Although active or functional molecules are increasingly used for making supramolecular gels (Zhang et al., Agnew Chem., 124:7117-7121 (2012); Kohsaka et al., Angew. Chem.—Int. Edit., 50:4872-4875 (2011); Tamesue et al., Angew. Chem.—Int. Edit., 49:7461-7464 (2010); Kretschmann et al., Angew. Chem.—Int. Edit., 45:4361-4365 (2006); Oku et al., Angew. Chem.—Int. Edit., 43:966-969 (2004)) such as self-healing soft materials (Zhang et al., Agnew Chem., 124:7117-7121 (2012); Imato et al., Angew. Chem.—Int. Edit., 51:1138-1142 (2012); Amamoto et al., Angew. Chem.—Int. Edit., 50:1660-1663(2011); Wang et al., Nature, 463:339-343 (2010)), synthetic polymeric gels with active cross-linkers have not been generated.
[Ru(bipy)3]n+ is as a well-known coordination compound (Balzani et al., Chem. Rev., 96:759-833 (1996); Crosby et al., J. Chem. Phys., 43:1498 (1965); Caspar et al., J. Am. Chem. Soc., 105:5583-5590 (1983); Maness et al., J. Am. Chem. Soc., 118:10609-10616 (1996)) and has long lifetime of excited state that has both oxidizing and reducing properties. Its derivatives have served as photosensitizers (Demas et al., J. Am. Chem. Soc., 93:1800 et seq. (1971); Meyer, Accounts Chem. Res., 22:163-170 (1989); Kalyanasundaram et al., Coord. Chem. Rev., 177:347-414 (1998)), electrochemiluminescent components (Tokel et al., J. Am. Chem. Soc., 94:2862 et seq. (1972)), the core of a bacteria sensing element (Grunstein et al., J. Am. Chem. Soc., 133:13957-13966 (2011)), a component for conducting polymers (Zhu et al., J. Mater. Chem., 9:2123-2131 (1999)), and the cores of star polymers (Lamba et al., J. Am. Chem. Soc., 119:1801-1802 (1997); Collins et al., Macromolecules, 31:6715-6717 (1998); McAlvin et al., Macromolecules, 32:6925-6932 (1999)).

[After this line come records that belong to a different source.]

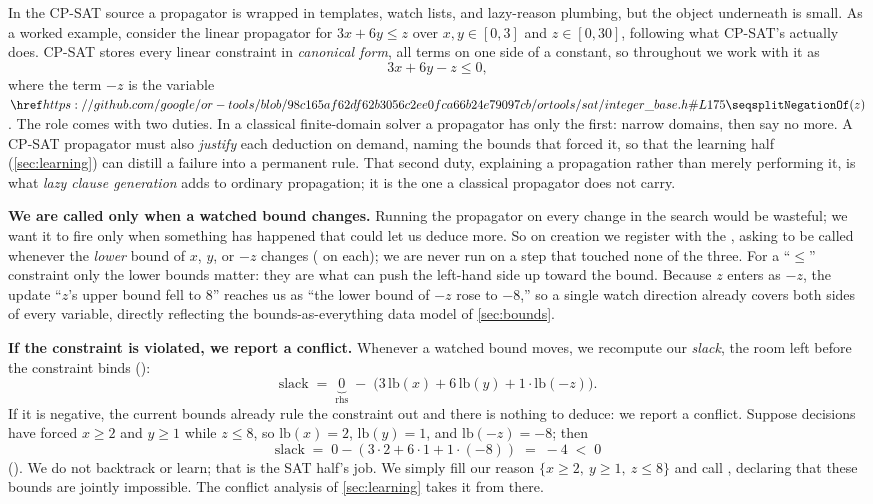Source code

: In the CP-SAT source a propagator is wrapped in templates, watch lists, and
lazy-reason plumbing, but the object underneath is small. As a worked example, consider the linear propagator for $3x + 6y \le z$ over
$x, y \in [0,3]$ and $z \in [0,30]$, following what CP-SAT's
 actually does. CP-SAT stores
every linear constraint in \emph{canonical form}, all terms on one side of a
constant, so throughout we work with it as
\[
  3x + 6y - z \le 0 ,
\]
where the term $-z$ is the variable $\srcla{integer\_base.h}{175}{NegationOf}(z)$.
The role comes with two duties. In a classical finite-domain
solver a propagator has only the first: narrow domains, then say no more. A
CP-SAT propagator must also \emph{justify} each deduction on demand, naming the
bounds that forced it, so that the learning half (\cref{sec:learning}) can
distill a failure into a permanent rule. That second duty, explaining a
propagation rather than merely performing it, is what \emph{lazy clause
generation} adds to ordinary propagation; it is the one a classical propagator
does not carry.

\textbf{We are called only when a watched bound changes.} Running the propagator on
every change in the search would be wasteful; we want it to fire only when something
has happened that could let us deduce more. So on creation we register with the
, asking to be called whenever the
\emph{lower} bound of $x$, $y$, or $-z$ changes ( on each); we are never run on a step that touched none of the
three. For a ``$\le$'' constraint only the lower bounds matter: they are what can
push the left-hand side up toward the bound. Because $z$ enters as $-z$, the update
``$z$'s upper bound fell to $8$'' reaches us as ``the lower bound of $-z$ rose to
$-8$,'' so a single watch direction already covers both sides of every variable,
directly reflecting the bounds-as-everything data model of \cref{sec:bounds}.

\textbf{If the constraint is violated, we report a conflict.} Whenever a watched
bound moves, we recompute our \emph{slack}, the room left before the constraint
binds ():
\[
  \text{slack} \;=\; \underbrace{0}_{\text{rhs}}
  \;-\; \big(3\,\text{lb}(x) + 6\,\text{lb}(y) + 1\cdot\text{lb}(-z)\big) .
\]
If it is negative, the current bounds already rule the constraint out and there is
nothing to deduce: we report a conflict. Suppose decisions have forced $x \ge 2$
and $y \ge 1$ while $z \le 8$, so $\text{lb}(x) = 2$, $\text{lb}(y) = 1$, and
$\text{lb}(-z) = -8$; then
\[
  \text{slack} \;=\; 0 - (3\cdot 2 + 6\cdot 1 + 1\cdot(-8)) \;=\; -4 \;<\; 0
\]
(). We do not backtrack or learn; that is the SAT
half's job. We simply fill our reason $\{x \ge 2,\ y \ge 1,\ z \le 8\}$ and call
, declaring that these bounds
are jointly impossible. The conflict analysis of \cref{sec:learning}
takes it from there.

[Ru(bipy)3]n+ also serves as a redox catalyst for a well-established chemical oscillator, namely the Belousov-Zhabotinsky (BZ) reaction (Bansagi et al., Science, 331:1309-1312 (2011); Noszticzius et al., J. Am. Chem. Soc., 101:3177-3182 (1979); Maselko et al., J. Chem. Phys., 85:6430-6441 (1986); Vanag et al., Phys. Rev. Lett., 86:552-555 (2001); Vanag et al., Phys. Rev. Lett., 87:228301 (2001); Zeyer et al., J. Phys. Chem. A, 102:9702-9709 (1998); Bolletta et al., J. Am. Chem. Soc., 104:4250-4251 (1982)). The redox switch of [Ru(bipy)3]n+ complex has led to the development of a self-oscillating gel that swells in oxidized state (Ru(III)) and shrinks in reduced state (Ru(II)) during the BZ reaction (Yoshida et al., J. Am. Chem. Soc., 118:5134-5135 (1996)). However, in that type of gel, N,N′-methylenebisacrylamide (BIS) (Yoshida, Adv. Mater., 22:3463-3483 (2010)) is the cross-linker and the ruthenium(II/III) complex is a pendant of the cross-linked chains of poly(NIPAAm) (Schild, Prog. Polym. Sci., 17:163-249 (1992); Chen et al., Nature, 373:49-52 (1995); Eliassaf, J. Appl. Polym. Sci., 22:873-874 (1978); Park et al., Biotechno. Prog., 10:82-86 (1994).
Active polymers have broad technological applications. However, there are limited methods to produce such materials except memory alloys and temperature responsive gels, where the polymer subunits of the gels are responsive to temperature. The present invention overcomes these and other deficiencies in the art.